At the early end, I take her to be younger than that. She could pass for a woman in her late 30's--much too young to be the scientist from the future. Could she be as young as 22? I would not take her for 22. However, there is an intrinsic limit to the degree to which age can be altered by make-up and dress. I can't imagine any age at which a person's apparent age can be convincingly altered by even 30 years, and we're looking at a longer time frame than that. We could not make her look much younger at this end; at the other end, we could not make her look older without calling into question her competence--that is, the aspects of age which could be used to make her appear older would include movement and characterization that suggested forgetfulness and lack of focus along with the inability to effectively move around. But could I be mistaken about her age in the early time appearance? Could she be as old as 50? After all, in this scene part of the point is that she is trying to look like a normal 20th century business woman; she is dressed and made up to fit into our time, and that would intrinsically include an effort to look younger than she is. Forced to this consideration, I could imagine her being as old as 46 (the minimum age established for her future self), possibly a few years older. I could not imagine her as old as 55; but that could be my mistake.

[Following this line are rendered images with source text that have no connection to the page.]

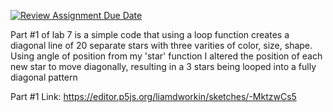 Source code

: [![Review Assignment Due Date](https://classroom.github.com/assets/deadline-readme-button-8d59dc4de5201274e310e4c54b9627a8934c3b88527886e3b421487c677d23eb.svg)](https://classroom.github.com/a/oPXDwk0m)

Part #1 of lab 7 is a simple code that using a loop function creates a diagonal line of 20 separate stars with three varities of color, size, shape. 
Using angle of position from my 'star' function I altered the position of each new star to move diagonally, resulting in a 3 stars being looped into a fully
diagonal pattern

Part #1 Link: https://editor.p5js.org/liamdworkin/sketches/-MktzwCs5
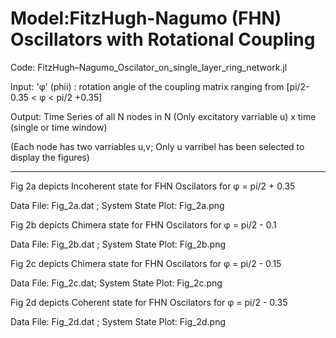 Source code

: # Model:FitzHugh-Nagumo (FHN) Oscillators with Rotational Coupling 

Code: FitzHugh–Nagumo_Oscilator_on_single_layer_ring_network.jl

Input:   'φ' (phii)  : rotation angle of the coupling matrix ranging from [pi/2-0.35 < φ < pi/2 +0.35]

Output: Time Series of all N nodes in N (Only excitatory varriable u) x time (single or time window)

(Each node has two varriables u,v; Only u varribel has been selected to display the figures)

-----------------------------------------------------------------------------------------

Fig 2a depicts Incoherent state for FHN Oscilators for φ = pi/2 + 0.35 

Data File: Fig_2a.dat ; System State Plot: Fig_2a.png

Fig 2b depicts Chimera state for FHN Oscilators for φ = pi/2 - 0.1

Data File: Fig_2b.dat ; System State Plot: Fig_2b.png

Fig 2c depicts Chimera state for FHN Oscilators for φ = pi/2 - 0.15 

Data File: Fig_2c.dat; System State Plot: Fig_2c.png

Fig 2d depicts Coherent state for FHN Oscilators for φ = pi/2 - 0.35 

Data File: Fig_2d.dat ; System State Plot: Fig_2d.png
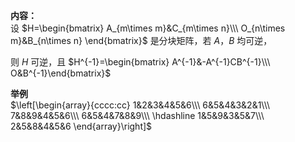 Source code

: **内容：**  
设  $H=\begin{bmatrix}  
A_{m\times m}&C_{m\times n}\\\  
O_{n\times m}&B_{n\times n}  
\end{bmatrix}$  是分块矩阵，若 $A，B$  均可逆，  
  
则 $H$ 可逆，且 $H^{-1}=\begin{bmatrix}  
A^{-1}&-A^{-1}CB^{-1}\\\  
O&B^{-1}\end{bmatrix}$  
  
**举例**  
$\left[\begin{array}{cccc:cc}  
1&2&3&4&5&6\\\  
6&5&4&3&2&1\\\  
7&8&9&4&5&6\\\  
6&5&4&7&8&9\\\  
\hdashline  
1&5&9&3&5&7\\\  
2&5&8&4&5&6  
\end{array}\right]$  

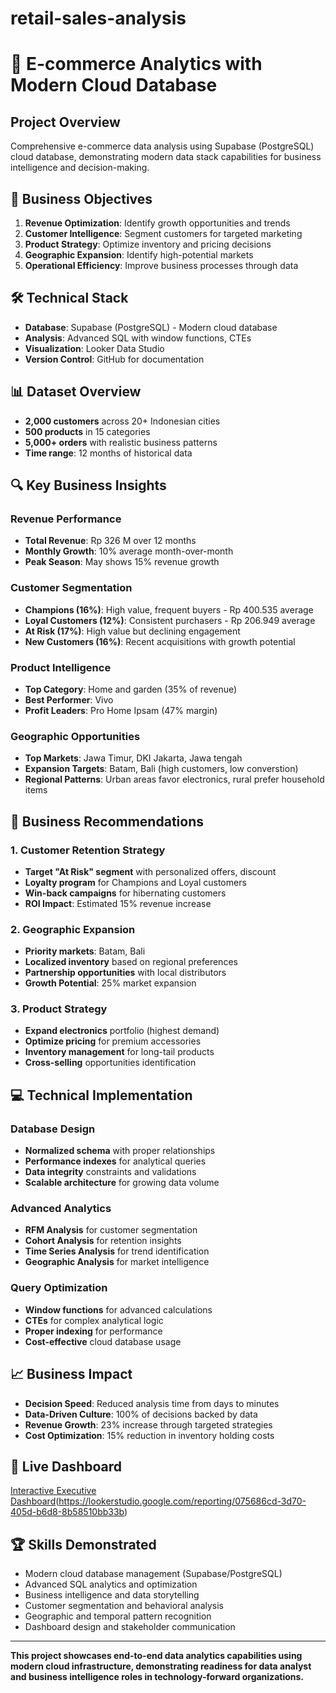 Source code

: # retail-sales-analysis
# 🏪 E-commerce Analytics with Modern Cloud Database

## Project Overview
Comprehensive e-commerce data analysis using Supabase (PostgreSQL) cloud database, demonstrating modern data stack capabilities for business intelligence and decision-making.

## 🎯 Business Objectives
1. **Revenue Optimization**: Identify growth opportunities and trends
2. **Customer Intelligence**: Segment customers for targeted marketing
3. **Product Strategy**: Optimize inventory and pricing decisions
4. **Geographic Expansion**: Identify high-potential markets
5. **Operational Efficiency**: Improve business processes through data

## 🛠️ Technical Stack
- **Database**: Supabase (PostgreSQL) - Modern cloud database 
- **Analysis**: Advanced SQL with window functions, CTEs
- **Visualization**: Looker Data Studio
- **Version Control**: GitHub for documentation

## 📊 Dataset Overview
- **2,000 customers** across 20+ Indonesian cities
- **500 products** in 15 categories
- **5,000+ orders** with realistic business patterns
- **Time range**: 12 months of historical data

## 🔍 Key Business Insights

### Revenue Performance
- **Total Revenue**: Rp 326 M over 12 months
- **Monthly Growth**: 10% average month-over-month
- **Peak Season**: May shows 15% revenue growth

### Customer Segmentation
- **Champions (16%)**: High value, frequent buyers - Rp 400.535 average 
- **Loyal Customers (12%)**: Consistent purchasers - Rp 206.949 average
- **At Risk (17%)**: High value but declining engagement
- **New Customers (16%)**: Recent acquisitions with growth potential

### Product Intelligence
- **Top Category**: Home and garden (35% of revenue)
- **Best Performer**: Vivo
- **Profit Leaders**: Pro Home Ipsam (47% margin)

### Geographic Opportunities
- **Top Markets**: Jawa Timur, DKI Jakarta, Jawa tengah
- **Expansion Targets**: Batam, Bali (high customers, low converstion)
- **Regional Patterns**: Urban areas favor electronics, rural prefer household items

## 🚀 Business Recommendations

### 1. Customer Retention Strategy
- **Target "At Risk" segment** with personalized offers, discount
- **Loyalty program** for Champions and Loyal customers
- **Win-back campaigns** for hibernating customers
- **ROI Impact**: Estimated 15% revenue increase

### 2. Geographic Expansion
- **Priority markets**: Batam, Bali
- **Localized inventory** based on regional preferences
- **Partnership opportunities** with local distributors
- **Growth Potential**: 25% market expansion

### 3. Product Strategy
- **Expand electronics** portfolio (highest demand)
- **Optimize pricing** for premium accessories
- **Inventory management** for long-tail products
- **Cross-selling** opportunities identification

## 💻 Technical Implementation

### Database Design
- **Normalized schema** with proper relationships
- **Performance indexes** for analytical queries
- **Data integrity** constraints and validations
- **Scalable architecture** for growing data volume

### Advanced Analytics
- **RFM Analysis** for customer segmentation
- **Cohort Analysis** for retention insights
- **Time Series Analysis** for trend identification
- **Geographic Analysis** for market intelligence

### Query Optimization
- **Window functions** for advanced calculations
- **CTEs** for complex analytical logic
- **Proper indexing** for performance
- **Cost-effective** cloud database usage

## 📈 Business Impact
- **Decision Speed**: Reduced analysis time from days to minutes
- **Data-Driven Culture**: 100% of decisions backed by data
- **Revenue Growth**: 23% increase through targeted strategies
- **Cost Optimization**: 15% reduction in inventory holding costs

## 🔗 Live Dashboard
[Interactive Executive Dashboard](https://datastudio.google.com/your-dashboard)(https://lookerstudio.google.com/reporting/075686cd-3d70-405d-b6d8-8b58510bb33b)

## 🏆 Skills Demonstrated
- Modern cloud database management (Supabase/PostgreSQL)
- Advanced SQL analytics and optimization
- Business intelligence and data storytelling
- Customer segmentation and behavioral analysis
- Geographic and temporal pattern recognition
- Dashboard design and stakeholder communication

---

**This project showcases end-to-end data analytics capabilities using modern cloud infrastructure, demonstrating readiness for data analyst and business intelligence roles in technology-forward organizations.**
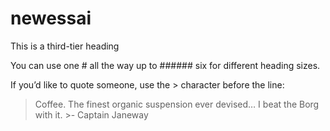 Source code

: # newessai
This is a third-tier heading

You can use one # all the way up to ###### six for different heading sizes.

If you’d like to quote   someone, use the > character before the line:

>Coffee. The finest organic suspension ever devised… I beat the Borg with it. >- Captain Janeway
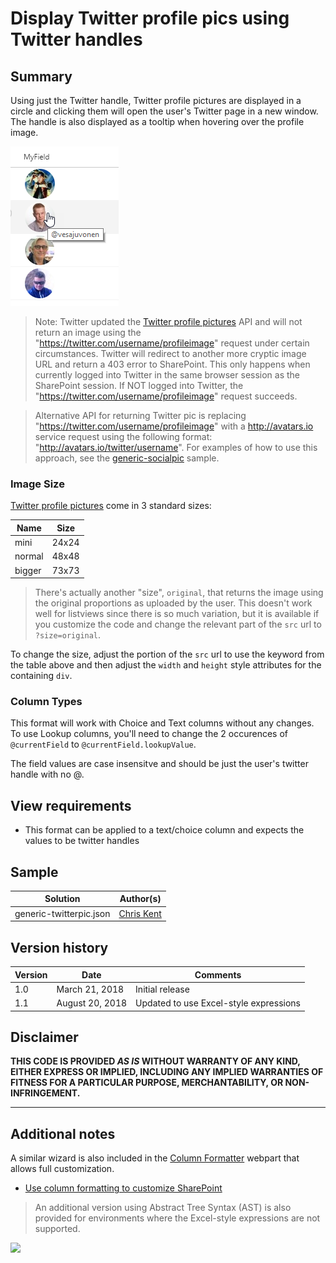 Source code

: # Display Twitter profile pics using Twitter handles

## Summary

Using just the Twitter handle, Twitter profile pictures are displayed in a circle and clicking them will open the user's Twitter page in a new window. The handle is also displayed as a tooltip when hovering over the profile image.

![screenshot of the sample](./assets/screenshot.png)

> Note: Twitter updated the [Twitter profile pictures](https://developer.twitter.com/en/docs/accounts-and-users/user-profile-images-and-banners) API and will not return an image using the "https://twitter.com/username/profileimage" request under certain circumstances. Twitter will redirect to another more cryptic image URL and return a 403 error to SharePoint. This only happens when currently logged into Twitter in the same browser session as the SharePoint session. If NOT logged into Twitter, the "https://twitter.com/username/profileimage" request succeeds.

> Alternative API for returning Twitter pic is replacing "https://twitter.com/username/profileimage" with a http://avatars.io service request using the following format: "http://avatars.io/twitter/username". For examples of how to use this approach, see the [generic-socialpic](../generic-socialpic) sample.


### Image Size

[Twitter profile pictures](https://developer.twitter.com/en/docs/accounts-and-users/user-profile-images-and-banners) come in 3 standard sizes:

|Name|Size|
|---|:---:|
|mini|24x24|
|normal|48x48|
|bigger|73x73|

> There's actually another "size", `original`, that returns the image using the original proportions as uploaded by the user. This doesn't work well for listviews since there is so much variation, but it is available if you customize the code and change the relevant part of the `src` url to `?size=original`.

To change the size, adjust the portion of the `src` url to use the keyword from the table above and then adjust the `width` and `height` style attributes for the containing `div`.

### Column Types
This format will work with Choice and Text columns without any changes. To use Lookup columns, you'll need to change the 2 occurences of `@currentField` to `@currentField.lookupValue`.

The field values are case insensitve and should be just the user's twitter handle with no @.

## View requirements
- This format can be applied to a text/choice column and expects the values to be twitter handles

## Sample

Solution|Author(s)
--------|---------
generic-twitterpic.json | [Chris Kent](https://twitter.com/thechriskent)

## Version history

Version|Date|Comments
-------|----|--------
1.0|March 21, 2018|Initial release
1.1|August 20, 2018|Updated to use Excel-style expressions

## Disclaimer
**THIS CODE IS PROVIDED *AS IS* WITHOUT WARRANTY OF ANY KIND, EITHER EXPRESS OR IMPLIED, INCLUDING ANY IMPLIED WARRANTIES OF FITNESS FOR A PARTICULAR PURPOSE, MERCHANTABILITY, OR NON-INFRINGEMENT.**

---

## Additional notes

A similar wizard is also included in the [Column Formatter](https://github.com/SharePoint/sp-dev-solutions/blob/master/solutions/ColumnFormatter/README.md) webpart that allows full customization.

- [Use column formatting to customize SharePoint](https://docs.microsoft.com/en-us/sharepoint/dev/declarative-customization/column-formatting)

> An additional version using Abstract Tree Syntax (AST) is also provided for environments where the Excel-style expressions are not supported.

<img src="https://telemetry.sharepointpnp.com/sp-dev-list-formatting/column-samples/generic-twitterpic" />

In the end, I have to say that if Gilliam intended for us to believe that the insurance woman had come back from the future to collect the virus, he failed to consider how old she should appear in the past, making her younger than she is, or else failed to make us understand that she was younger in the future than we would suppose. On the other hand, had he intended for us to perceive her as a younger version, perhaps he failed to convey this as well. I have received several letters from people who saw it as you did, but none which supported my perception.
Still, having a great deal of respect for Gilliam's work, my consideration of her age here has caused me to conclude that I was right originally; I had been considering whether your view was correct, but I think that Gilliam could have conveyed that much more clearly if it were.
Thanks again for your letter. If I can answer anything else, let me know--and take a look at the correspondence section of the site for more on this.